*** Records supplied ***

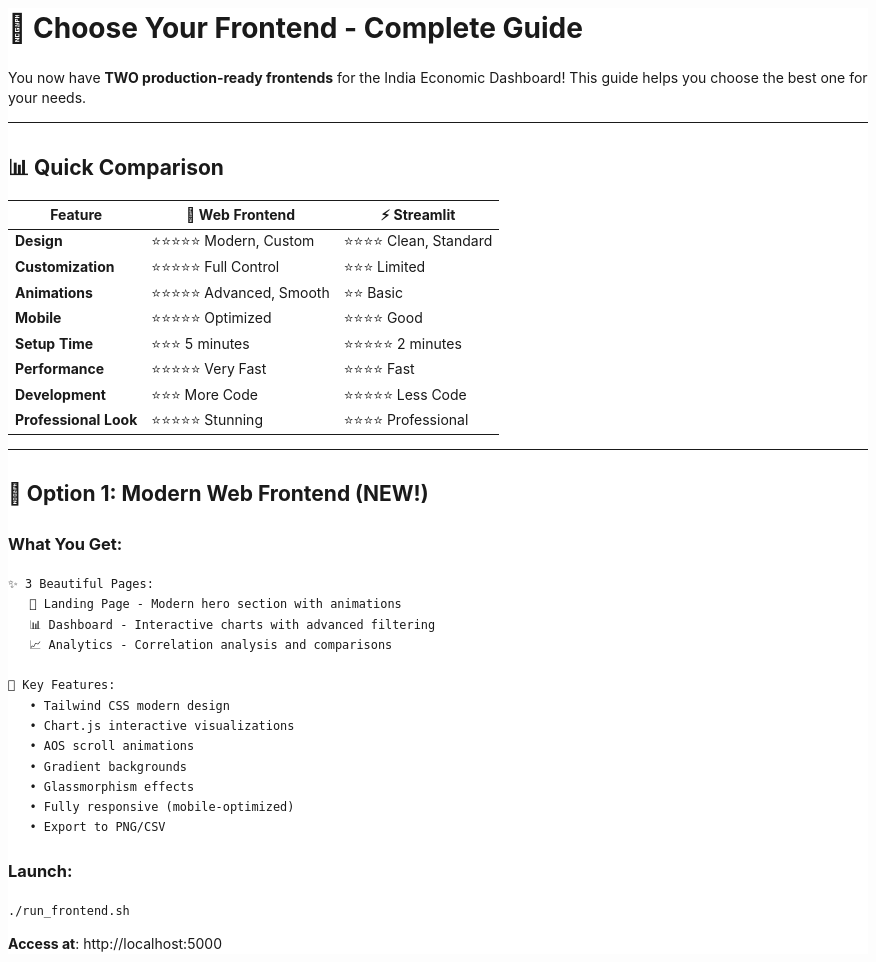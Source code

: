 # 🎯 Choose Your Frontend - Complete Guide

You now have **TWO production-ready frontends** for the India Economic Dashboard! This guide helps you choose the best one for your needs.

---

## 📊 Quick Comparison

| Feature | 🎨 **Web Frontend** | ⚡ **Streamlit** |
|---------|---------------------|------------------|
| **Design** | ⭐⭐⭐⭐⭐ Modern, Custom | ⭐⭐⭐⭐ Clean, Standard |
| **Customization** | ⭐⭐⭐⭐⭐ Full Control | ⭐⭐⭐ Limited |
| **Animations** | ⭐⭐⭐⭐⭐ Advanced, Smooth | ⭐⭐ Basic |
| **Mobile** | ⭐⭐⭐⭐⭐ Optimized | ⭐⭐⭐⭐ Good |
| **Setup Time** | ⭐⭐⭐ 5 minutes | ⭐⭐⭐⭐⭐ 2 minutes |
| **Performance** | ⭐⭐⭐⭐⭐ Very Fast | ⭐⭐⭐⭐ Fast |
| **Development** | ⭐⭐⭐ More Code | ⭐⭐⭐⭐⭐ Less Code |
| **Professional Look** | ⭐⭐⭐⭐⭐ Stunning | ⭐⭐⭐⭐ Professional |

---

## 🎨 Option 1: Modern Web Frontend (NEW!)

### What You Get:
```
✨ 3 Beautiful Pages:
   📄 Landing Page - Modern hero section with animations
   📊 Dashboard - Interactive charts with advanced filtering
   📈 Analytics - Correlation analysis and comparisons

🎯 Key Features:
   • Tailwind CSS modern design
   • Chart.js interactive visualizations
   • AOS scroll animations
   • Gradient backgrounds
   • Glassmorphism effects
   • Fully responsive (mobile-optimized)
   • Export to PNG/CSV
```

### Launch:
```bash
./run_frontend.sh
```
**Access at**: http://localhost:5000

*** End of Records supplied ***

■ Aim of the exercise: Give back each entry exactly as it appears, with no pictures.

■ Written solution:
Source code

: # 🎯 Choose Your Frontend - Complete Guide

You now have **TWO production-ready frontends** for the India Economic Dashboard! This guide helps you choose the best one for your needs.

---

## 📊 Quick Comparison

| Feature | 🎨 **Web Frontend** | ⚡ **Streamlit** |
|---------|---------------------|------------------|
| **Design** | ⭐⭐⭐⭐⭐ Modern, Custom | ⭐⭐⭐⭐ Clean, Standard |
| **Customization** | ⭐⭐⭐⭐⭐ Full Control | ⭐⭐⭐ Limited |
| **Animations** | ⭐⭐⭐⭐⭐ Advanced, Smooth | ⭐⭐ Basic |
| **Mobile** | ⭐⭐⭐⭐⭐ Optimized | ⭐⭐⭐⭐ Good |
| **Setup Time** | ⭐⭐⭐ 5 minutes | ⭐⭐⭐⭐⭐ 2 minutes |
| **Performance** | ⭐⭐⭐⭐⭐ Very Fast | ⭐⭐⭐⭐ Fast |
| **Development** | ⭐⭐⭐ More Code | ⭐⭐⭐⭐⭐ Less Code |
| **Professional Look** | ⭐⭐⭐⭐⭐ Stunning | ⭐⭐⭐⭐ Professional |

---

## 🎨 Option 1: Modern Web Frontend (NEW!)

### What You Get:
```
✨ 3 Beautiful Pages:
   📄 Landing Page - Modern hero section with animations
   📊 Dashboard - Interactive charts with advanced filtering
   📈 Analytics - Correlation analysis and comparisons

🎯 Key Features:
   • Tailwind CSS modern design
   • Chart.js interactive visualizations
   • AOS scroll animations
   • Gradient backgrounds
   • Glassmorphism effects
   • Fully responsive (mobile-optimized)
   • Export to PNG/CSV
```

### Launch:
```bash
./run_frontend.sh
```
**Access at**: http://localhost:5000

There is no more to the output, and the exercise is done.